Staff described grant-funded work already underway: the County Road 29 connection is under construction and will tie to a Conference Center lift station; the town intends to pipe and treat flows from Tomoka and County Road 29 at the new plant. Staff said the original grant included the design for collection lines to serve roughly 1,600 existing homes, but that expensive collection costs and the wide range of technical options (gravity, low-pressure or vacuum systems) mean the town will use engineering studies to determine the feasible approach for each neighborhood.
Key financial and technical details discussed: - Grant amount referenced: $40,000,000 (DEP) - New plant capacity: 1,000,000 gallons per day (1 MGD) - Current system: older plants and small plants (present capacity described as tens of thousands of gallons per day) and the Conference Center lift station capacity noted as a component of the system - Early plant cost estimate: $15–$18 million; later estimate: ~$33 million - Current system development charge (existing): $3,200 per connection; staff discussed a possible system development charge for new connections in the $10,000–$15,000 range (staff said $15,000 as a preferred target) - Example on-site advanced septic costs mentioned in public comment ranged from about $11,000 to $17,000 per system depending on site conditions
Staff and some board members recommended reserving the new plant’s capacity principally to serve existing homes around the lakes and to use grant funds to reduce connection costs for current residents rather than monetizing capacity by selling large blocks to new outside development. A council member’s alternate view — that selling capacity to developers could raise millions for the utility — was noted but staff said the grant agreement and the town’s commitments to DEP make selling a substantial share of capacity outside the plan area inadvisable without further review and explicit council approval.

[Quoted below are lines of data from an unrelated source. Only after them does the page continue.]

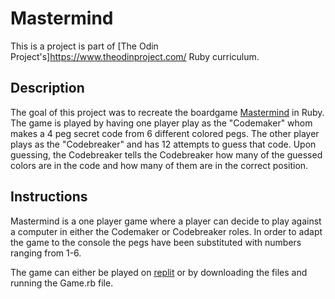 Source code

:# Mastermind
This is a project is part of [The Odin Project's]<https://www.theodinproject.com/> Ruby curriculum.

## Description
The goal of this project was to recreate the boardgame [Mastermind](https://en.wikipedia.org/wiki/Mastermind_(board_game)) in Ruby. The game is played by having one player play as the "Codemaker" whom makes a 4 peg secret code from 6 different colored pegs. The other player plays as the "Codebreaker" and has 12 attempts to guess that code. Upon guessing, the Codebreaker tells the Codebreaker how many of the guessed colors are in the code and how many of them are in the correct position.

## Instructions
Mastermind is a one player game where a player can decide to play against a computer in either the Codemaker or Codebreaker roles. In order to adapt the game to the console the pegs have been substituted with numbers ranging from 1-6.

The game can either be played on [replit](https://replit.com/@drossano1/Mastermind#main.rb) or by downloading the files and running the Game.rb file.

Public comment reiterated multiple themes: long timelines to deliver collection lines, the high cost of hookups for homeowners, differences in neighborhood willingness to connect, and the political sensitivity of requiring or charging for hookups in lower-income areas. Staff said additional engineering analyses are needed — including the all-in cost comparison of gravity vs. low-pressure collection systems for specific neighborhoods and the lifetime maintenance costs of low-pressure pumps — before making connection policy decisions.

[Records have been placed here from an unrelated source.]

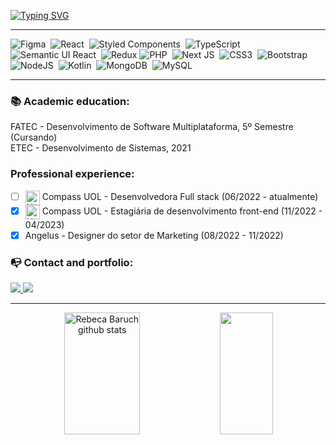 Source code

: [![Typing SVG](https://readme-typing-svg.herokuapp.com/?color=DB3FBE&size=35&center=true&vCenter=true&width=1000&lines=Hello+world,+I'm+Rebeca+Baruch)](https://git.io/typing-svg)
<div align="center">  
<hr>
</div>

![Figma](https://img.shields.io/badge/figma-%23F24E1E.svg?style=for-the-badge&logo=figma&logoColor=white)&nbsp;
![React](https://img.shields.io/badge/react-%2320232a.svg?style=for-the-badge&logo=react&logoColor=%2361DAFB)&nbsp;
![Styled Components](https://img.shields.io/badge/styled--components-DB7093?style=for-the-badge&logo=styled-components&logoColor=white)&nbsp;
![TypeScript](https://img.shields.io/badge/typescript-%23007ACC.svg?style=for-the-badge&logo=typescript&logoColor=white)&nbsp;
![Semantic UI React](https://img.shields.io/badge/Semantic%20UI%20React-%2335BDB2.svg?style=for-the-badge&logo=SemanticUIReact&logoColor=white)&nbsp;
![Redux](https://img.shields.io/badge/redux-%23593d88.svg?style=for-the-badge&logo=redux&logoColor=white)
![PHP](https://img.shields.io/badge/-PHP-0D1117?style=for-the-badge&logo=PHP&labelColor=0D1117)&nbsp;
![Next JS](https://img.shields.io/badge/Next-black?style=for-the-badge&logo=next.js&logoColor=white)&nbsp;
![CSS3](https://img.shields.io/badge/css3-%231572B6.svg?style=for-the-badge&logo=css3&logoColor=white)&nbsp;
![Bootstrap](https://img.shields.io/badge/bootstrap-%238511FA.svg?style=for-the-badge&logo=bootstrap&logoColor=white)&nbsp;
![NodeJS](https://img.shields.io/badge/node.js-6DA55F?style=for-the-badge&logo=node.js&logoColor=white)&nbsp;
![Kotlin](https://img.shields.io/badge/kotlin-%237F52FF.svg?style=for-the-badge&logo=kotlin&logoColor=white)&nbsp;
![MongoDB](https://img.shields.io/badge/MongoDB-%234ea94b.svg?style=for-the-badge&logo=mongodb&logoColor=white)&nbsp;
![MySQL](https://img.shields.io/badge/mysql-4479A1.svg?style=for-the-badge&logo=mysql&logoColor=white)&nbsp;

<div align="center">  
<hr>
</div>

### :books: Academic education:
FATEC - Desenvolvimento de Software Multiplataforma, 5º Semestre (Cursando) <br>
ETEC - Desenvolvimento de Sistemas, 2021

### Professional experience:
- [ ] <img align="center" alt="UOL LOGO" height="23" src="https://logospng.org/download/uol/logo-uol-icon-1024.png"> Compass UOL - Desenvolvedora Full stack (06/2022 - atualmente)
- [x] <img align="center" alt="UOL LOGO" height="23" src="https://logospng.org/download/uol/logo-uol-icon-1024.png"> Compass UOL - Estagiária de desenvolvimento front-end (11/2022 - 04/2023)
- [x] Angelus - Designer do setor de Marketing (08/2022 - 11/2022) <br>
  
### :mailbox_with_no_mail: Contact and portfolio:
<div>
   <a href="https://br.linkedin.com/in/rebeca-baruch" target="_blank">
     <img src="https://img.shields.io/badge/LinkedIn-0077B5?style=for-the-badge&logo=linkedin&logoColor=white" >
   </a>
  <a href="https://br.linkedin.com/in/rebeca-baruch" target="_blank">
    <img src="https://img.shields.io/badge/-Behance-blue?style=for-the-badge&logo=behance&logoColor=white">
  </a>
</div>

<div align="center">  
<hr>
</div>

<div align="center">  
  <img width="49%" height="195px" src="https://github-readme-stats.vercel.app/api?username=RebecaBaruch&show_icons=true&count_private=true&hide_border=true&title_color=DBC110&icon_color=DBC110&text_color=c9d1d9&bg_color=0d1117" alt="Rebeca Baruch github stats" /> 
  <img width="41%" height="195px" src="https://github-readme-stats.vercel.app/api/top-langs/?username=RebecaBaruch&layout=compact&hide_border=true&title_color=DBC110&text_color=c9d1d9&bg_color=0d1117" />
</div>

Staff asked the board to prioritize collection-line projects (examples: Green Dragon north, South Town, Conference Center north and Catfish Creek to serve canal systems) and to continue seeking state and federal grants to reduce connection costs to residents. No formal policy vote on hookup pricing or on monetizing capacity occurred at the meeting; staff will seek grants and return with engineering recommendations and proposed system development charges.